● WORK INSTRUCTION
Copy out exactly the lines from the line containing "Board picture<br>" to the end of the listing.

● INPUT FOR THIS TASK

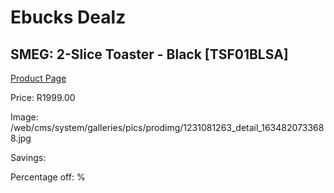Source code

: 
# Ebucks Dealz
## SMEG: 2-Slice Toaster - Black [TSF01BLSA]
[Product Page](https://www.ebucks.com/web/shop/productSelected.do?prodId=1231081263&catId=704985963)

Price: R1999.00

Image: /web/cms/system/galleries/pics/prodimg/1231081263_detail_1634820733688.jpg

Savings: 

Percentage off: %
	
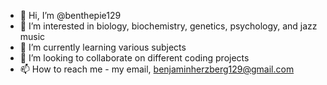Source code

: - 👋 Hi, I’m @benthepie129
- 👀 I’m interested in biology, biochemistry, genetics, psychology, and jazz music
- 🌱 I’m currently learning various subjects
- 💞️ I’m looking to collaborate on different coding projects
- 📫 How to reach me - my email, benjaminherzberg129@gmail.com

<!---
benthepie129/benthepie129 is a ✨ special ✨ repository because its `README.md` (this file) appears on your GitHub profile.
You can click the Preview link to take a look at your changes.
--->

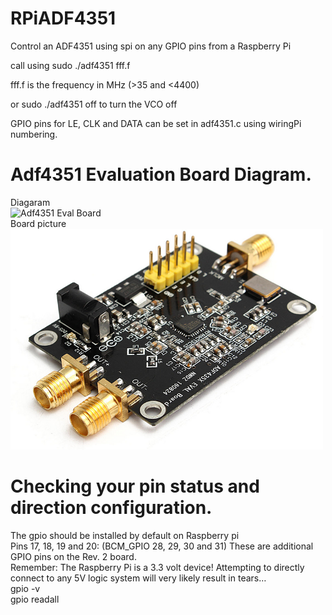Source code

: # RPiADF4351
Control an ADF4351 using spi on any GPIO pins from a Raspberry Pi

call using sudo ./adf4351 fff.f

fff.f is the frequency in MHz (>35 and <4400)

or sudo ./adf4351 off to turn the VCO off

GPIO pins for LE, CLK and DATA can be set in adf4351.c using wiringPi numbering.

# Adf4351 Evaluation Board Diagram.
Diagaram<br>
![Adf4351 Eval Board](images/Adf_4352_Diagram_1.png?raw=true "ADF4350 Eval Boards")<br>
Board picture<br>
![Adf4351 Eval Board](images/35M-4.4GHz_PLL_RF_Signal_ADF4351_1.png?raw=true "ADF4350 Eval Boards")<br>
# Checking your pin status and direction configuration.
The gpio should be installed by default on Raspberry pi<br>
Pins 17, 18, 19 and 20: (BCM_GPIO 28, 29, 30 and 31) These are additional GPIO pins on the Rev. 2 board.<br>
Remember: The Raspberry Pi is a 3.3 volt device! Attempting to directly connect to any 5V logic system will very likely result in tears…<br>
gpio -v<br>
gpio readall<br>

● EXERCISE OUTPUT
Board picture<br>
![Adf4351 Eval Board](images/35M-4.4GHz_PLL_RF_Signal_ADF4351_1.png?raw=true "ADF4350 Eval Boards")<br>
# Checking your pin status and direction configuration.
The gpio should be installed by default on Raspberry pi<br>
Pins 17, 18, 19 and 20: (BCM_GPIO 28, 29, 30 and 31) These are additional GPIO pins on the Rev. 2 board.<br>
Remember: The Raspberry Pi is a 3.3 volt device! Attempting to directly connect to any 5V logic system will very likely result in tears…<br>
gpio -v<br>
gpio readall<br>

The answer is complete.